Saturday, 2 March 2013

Week 2: Bauman, Week 4: Foucault, Week 7: Sennett, Week 8: all of the women


This week: feminism. Every other week had a bloke’s name for the title, and a chapter from their book to read and discuss. But this week? Feminism. I asked my students what they thought of this. They astutely noted that apart from me – the only female seminar tutor – the entire social theory course was taught by men, teaching content written by other men.

I’m not going to throw the baby out with the bathwater on this one. There’s every reason to expose the students to Bauman, Foucault, Latour and so forth. But what of Butler or Haraway? I can think of a great lot of female theorists who would’ve been just as pertinent as  core reading for the biopolitics and biocapital week. What about Waldby? Cooper? This is something to take up when we evaluate the course at the end of the year.

It’s not about apportioning blame, I argued. Rather, it’s looking toward the systemic issue at play. We had a good discussion about this – my classes were mainly female, and we forecasted that maybe a social theory course in twenty years’ time would have some of their writings being taught to first years. Who can say!

Once we'd gotten the deep and meaningfuls out of the way, I introduced my students to Laura Mulvey’s notion of the male gaze, before deconstructing a Lynx advert, and the formulaic TV show “Take Me Out” which I’ve seen perhaps twice but that my students apparently watch all the time (when they don’t have work, they say, rather than instead of work…)

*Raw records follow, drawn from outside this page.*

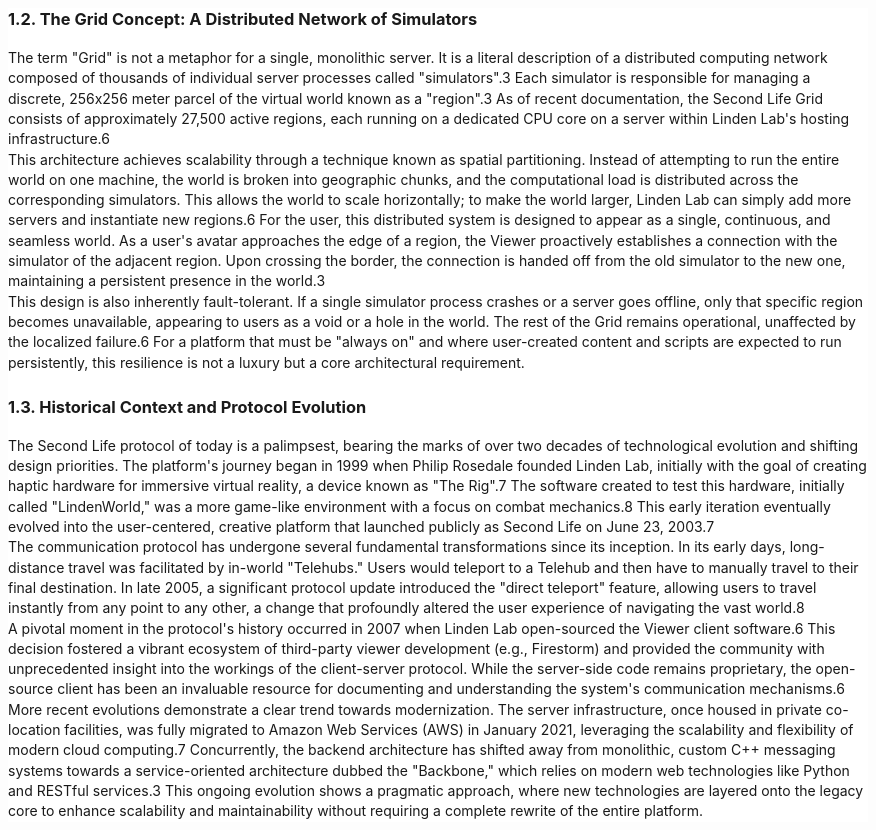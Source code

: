 ### **1.2. The Grid Concept: A Distributed Network of Simulators**

The term "Grid" is not a metaphor for a single, monolithic server. It is a literal description of a distributed computing network composed of thousands of individual server processes called "simulators".3 Each simulator is responsible for managing a discrete, 256x256 meter parcel of the virtual world known as a "region".3 As of recent documentation, the Second Life Grid consists of approximately 27,500 active regions, each running on a dedicated CPU core on a server within Linden Lab's hosting infrastructure.6  
This architecture achieves scalability through a technique known as spatial partitioning. Instead of attempting to run the entire world on one machine, the world is broken into geographic chunks, and the computational load is distributed across the corresponding simulators. This allows the world to scale horizontally; to make the world larger, Linden Lab can simply add more servers and instantiate new regions.6 For the user, this distributed system is designed to appear as a single, continuous, and seamless world. As a user's avatar approaches the edge of a region, the Viewer proactively establishes a connection with the simulator of the adjacent region. Upon crossing the border, the connection is handed off from the old simulator to the new one, maintaining a persistent presence in the world.3  
This design is also inherently fault-tolerant. If a single simulator process crashes or a server goes offline, only that specific region becomes unavailable, appearing to users as a void or a hole in the world. The rest of the Grid remains operational, unaffected by the localized failure.6 For a platform that must be "always on" and where user-created content and scripts are expected to run persistently, this resilience is not a luxury but a core architectural requirement.

### **1.3. Historical Context and Protocol Evolution**

The Second Life protocol of today is a palimpsest, bearing the marks of over two decades of technological evolution and shifting design priorities. The platform's journey began in 1999 when Philip Rosedale founded Linden Lab, initially with the goal of creating haptic hardware for immersive virtual reality, a device known as "The Rig".7 The software created to test this hardware, initially called "LindenWorld," was a more game-like environment with a focus on combat mechanics.8 This early iteration eventually evolved into the user-centered, creative platform that launched publicly as Second Life on June 23, 2003\.7  
The communication protocol has undergone several fundamental transformations since its inception. In its early days, long-distance travel was facilitated by in-world "Telehubs." Users would teleport to a Telehub and then have to manually travel to their final destination. In late 2005, a significant protocol update introduced the "direct teleport" feature, allowing users to travel instantly from any point to any other, a change that profoundly altered the user experience of navigating the vast world.8  
A pivotal moment in the protocol's history occurred in 2007 when Linden Lab open-sourced the Viewer client software.6 This decision fostered a vibrant ecosystem of third-party viewer development (e.g., Firestorm) and provided the community with unprecedented insight into the workings of the client-server protocol. While the server-side code remains proprietary, the open-source client has been an invaluable resource for documenting and understanding the system's communication mechanisms.6  
More recent evolutions demonstrate a clear trend towards modernization. The server infrastructure, once housed in private co-location facilities, was fully migrated to Amazon Web Services (AWS) in January 2021, leveraging the scalability and flexibility of modern cloud computing.7 Concurrently, the backend architecture has shifted away from monolithic, custom C++ messaging systems towards a service-oriented architecture dubbed the "Backbone," which relies on modern web technologies like Python and RESTful services.3 This ongoing evolution shows a pragmatic approach, where new technologies are layered onto the legacy core to enhance scalability and maintainability without requiring a complete rewrite of the entire platform.
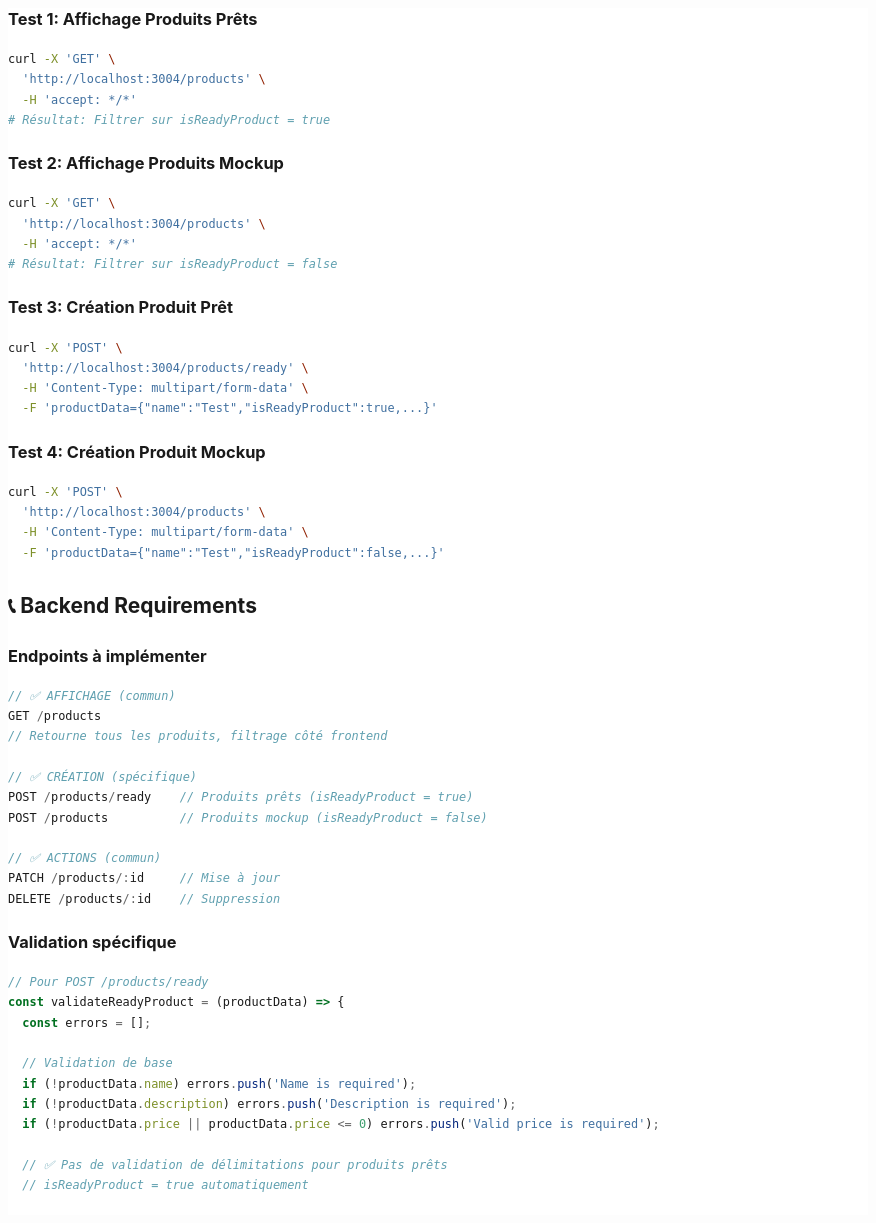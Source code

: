 ### Test 1: Affichage Produits Prêts
```bash
curl -X 'GET' \
  'http://localhost:3004/products' \
  -H 'accept: */*'
# Résultat: Filtrer sur isReadyProduct = true
```

### Test 2: Affichage Produits Mockup
```bash
curl -X 'GET' \
  'http://localhost:3004/products' \
  -H 'accept: */*'
# Résultat: Filtrer sur isReadyProduct = false
```

### Test 3: Création Produit Prêt
```bash
curl -X 'POST' \
  'http://localhost:3004/products/ready' \
  -H 'Content-Type: multipart/form-data' \
  -F 'productData={"name":"Test","isReadyProduct":true,...}'
```

### Test 4: Création Produit Mockup
```bash
curl -X 'POST' \
  'http://localhost:3004/products' \
  -H 'Content-Type: multipart/form-data' \
  -F 'productData={"name":"Test","isReadyProduct":false,...}'
```

## 📞 **Backend Requirements**

### Endpoints à implémenter
```javascript
// ✅ AFFICHAGE (commun)
GET /products
// Retourne tous les produits, filtrage côté frontend

// ✅ CRÉATION (spécifique)
POST /products/ready    // Produits prêts (isReadyProduct = true)
POST /products          // Produits mockup (isReadyProduct = false)

// ✅ ACTIONS (commun)
PATCH /products/:id     // Mise à jour
DELETE /products/:id    // Suppression
```

### Validation spécifique
```javascript
// Pour POST /products/ready
const validateReadyProduct = (productData) => {
  const errors = [];
  
  // Validation de base
  if (!productData.name) errors.push('Name is required');
  if (!productData.description) errors.push('Description is required');
  if (!productData.price || productData.price <= 0) errors.push('Valid price is required');
  
  // ✅ Pas de validation de délimitations pour produits prêts
  // isReadyProduct = true automatiquement
  
```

Apart from women's sexualisation, subservient to male sexual whim, we also unpicked the problematic reduction of men to the "end of the world, all I want to do is get laid" sentiment. We also had a discussion about whether it was heteronormative. Why, I asked, aren’t there any videos of guys spraying themselves and having other men leg it towards them? Somebody suggested that it was because there are more straight guys than gay, so it's marketed towards them. 

This lead on to a discussion of whether heteronormativity perpetuates straight sexual identities, or whether because people are generally straight, the worlds around them have become heteronormative. I wanted to get into John D'Emilio's thesis in Capitalism and Gay Identity from "Making Trouble" which could've brought us back to Marx, Engels and (re)production of the working classes. Alas, there are but sixty minutes in an hour...

Monday, 28 January 2013

First time with Foucault


Into the second term of my first year, and the module I'm teaching on is focusing now on contemporary theory. It's been enjoyable going back to basics on Foucault. I still remember the first time I was introduced to Foucault. It was probably the single most memorable moment of my studies as an undergraduate, and I hope to encourage my lot to recognise his valuable insights. Although it isn't core reading, I've requested that my groups look at the final chapter of the first volume of History of Sexuality and this week is shaped around biocapital, a recent rearticulation of specifically Foucauldian notions of the body as a site of regulation and (self)control.

This week, we'll be interrogating the various ways in which we are regulated and measured. In Britain, I often find myself driving down roads amazed at the amount of time spent regulating speeds, painting chevrons onto roads, installing crumpling roadsigns that won't kill us if we crash in them. Why are we forced to drive at 30mph in residential areas. Why do our governments want to keep us safe? Is it paranoia to assume there's a motive behind the seeming beneficence of highway maintenance? Does the government want to regulate our speeds to regulate our bodies? Why?


I wouldn't mind some fresh ideas about the ways in which our bodies are being regulated. I'll show these videos to illustrate the key point that regulation for foucault was specifically somatic. I hope that it will stimulate some discussion. With a few students from other countries, we might even get some international comparisons...




We'll move on to a discussion of biocapital after this, where I'll probably show another video and we'll discuss the ethical, political and economic tensions that might be at play in the contemporary bioeconomies.